Instructions for the task: Scan the data below for lines holding the word "button", and copy each line found.

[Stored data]
******
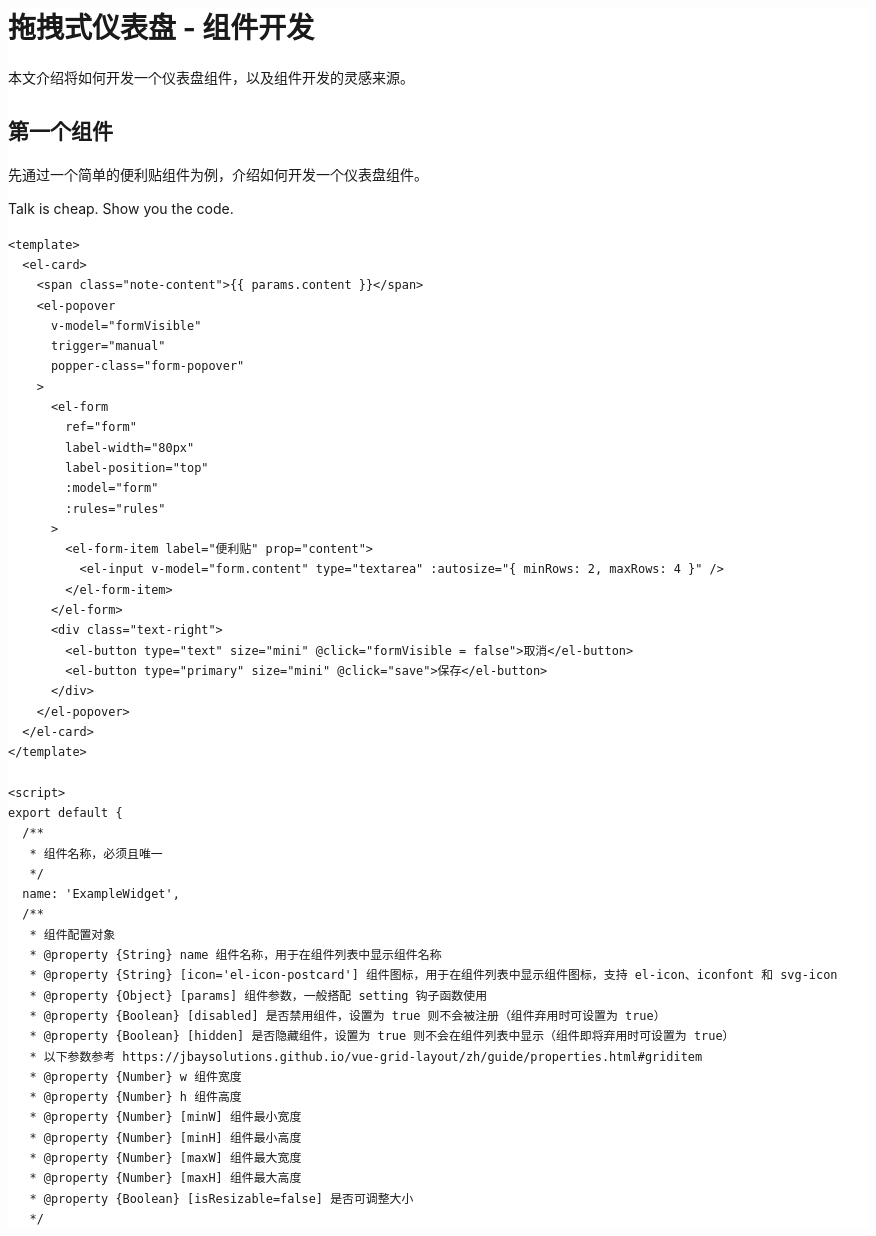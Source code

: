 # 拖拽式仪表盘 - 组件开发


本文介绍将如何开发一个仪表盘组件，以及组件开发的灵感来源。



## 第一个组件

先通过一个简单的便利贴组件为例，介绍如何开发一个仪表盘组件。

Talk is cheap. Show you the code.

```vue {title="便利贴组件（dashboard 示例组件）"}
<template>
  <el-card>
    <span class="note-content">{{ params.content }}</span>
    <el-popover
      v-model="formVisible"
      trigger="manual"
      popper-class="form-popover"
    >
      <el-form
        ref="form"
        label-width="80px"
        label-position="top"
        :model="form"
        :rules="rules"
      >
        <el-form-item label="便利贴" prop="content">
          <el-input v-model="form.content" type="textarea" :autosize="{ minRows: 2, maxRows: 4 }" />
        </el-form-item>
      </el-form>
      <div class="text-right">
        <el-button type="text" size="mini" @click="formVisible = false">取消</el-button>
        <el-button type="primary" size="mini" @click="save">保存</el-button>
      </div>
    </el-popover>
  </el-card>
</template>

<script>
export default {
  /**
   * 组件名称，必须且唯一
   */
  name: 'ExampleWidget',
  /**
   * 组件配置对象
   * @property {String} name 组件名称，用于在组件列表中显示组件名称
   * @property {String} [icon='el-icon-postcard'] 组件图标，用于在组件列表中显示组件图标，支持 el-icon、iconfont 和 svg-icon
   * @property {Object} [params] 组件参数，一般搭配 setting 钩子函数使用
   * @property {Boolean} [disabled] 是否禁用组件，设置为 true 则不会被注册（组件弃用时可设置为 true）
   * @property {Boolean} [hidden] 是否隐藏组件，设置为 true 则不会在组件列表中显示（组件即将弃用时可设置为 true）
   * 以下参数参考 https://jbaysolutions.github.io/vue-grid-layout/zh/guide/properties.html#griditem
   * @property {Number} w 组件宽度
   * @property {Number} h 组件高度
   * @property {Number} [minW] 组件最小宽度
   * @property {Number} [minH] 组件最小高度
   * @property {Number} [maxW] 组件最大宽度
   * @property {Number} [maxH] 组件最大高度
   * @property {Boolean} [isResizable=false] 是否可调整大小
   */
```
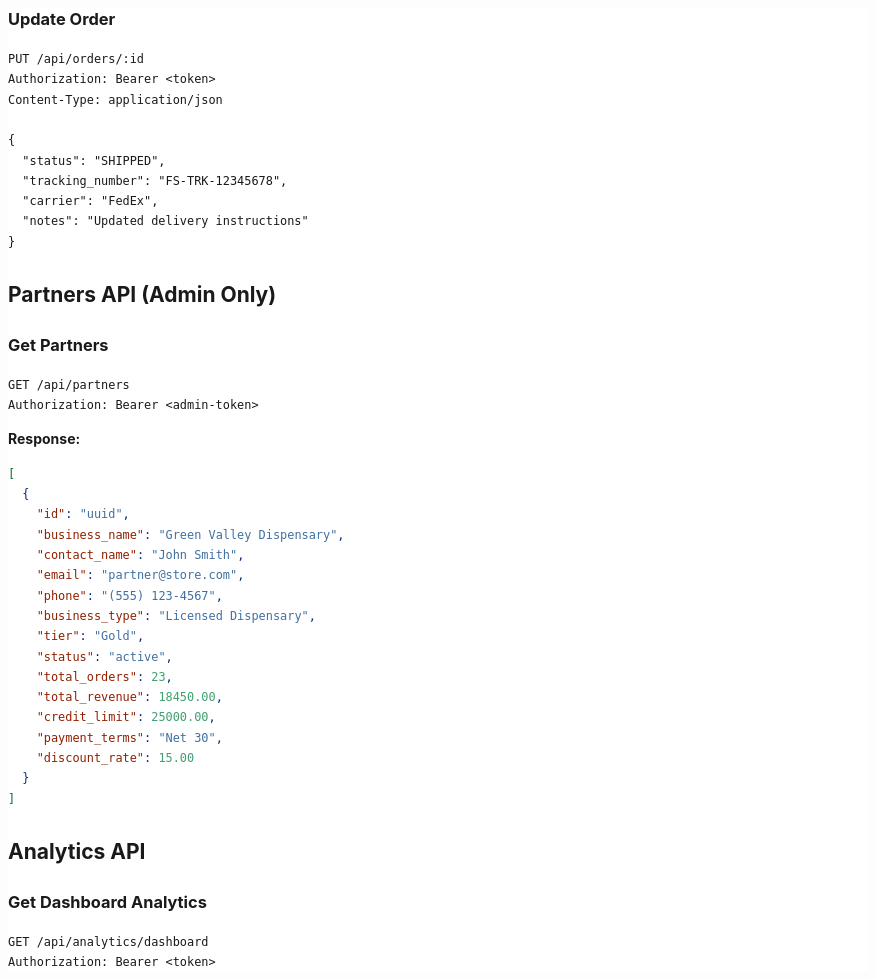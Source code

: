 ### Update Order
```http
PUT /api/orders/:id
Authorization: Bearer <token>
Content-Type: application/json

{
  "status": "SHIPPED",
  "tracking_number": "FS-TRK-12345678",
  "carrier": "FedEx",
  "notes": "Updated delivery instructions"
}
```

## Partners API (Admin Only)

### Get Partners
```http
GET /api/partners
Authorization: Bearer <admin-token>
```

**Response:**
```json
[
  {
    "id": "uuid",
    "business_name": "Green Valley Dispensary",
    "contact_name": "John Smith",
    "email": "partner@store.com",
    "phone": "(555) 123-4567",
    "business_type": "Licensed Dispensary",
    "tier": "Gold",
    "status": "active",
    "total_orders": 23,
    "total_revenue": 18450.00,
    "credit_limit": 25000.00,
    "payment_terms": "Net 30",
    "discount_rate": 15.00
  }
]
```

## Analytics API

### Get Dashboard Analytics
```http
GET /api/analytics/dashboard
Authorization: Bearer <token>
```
******
Output of the task:
        <el-button type="text" size="mini" @click="formVisible = false">取消</el-button>
        <el-button type="primary" size="mini" @click="save">保存</el-button>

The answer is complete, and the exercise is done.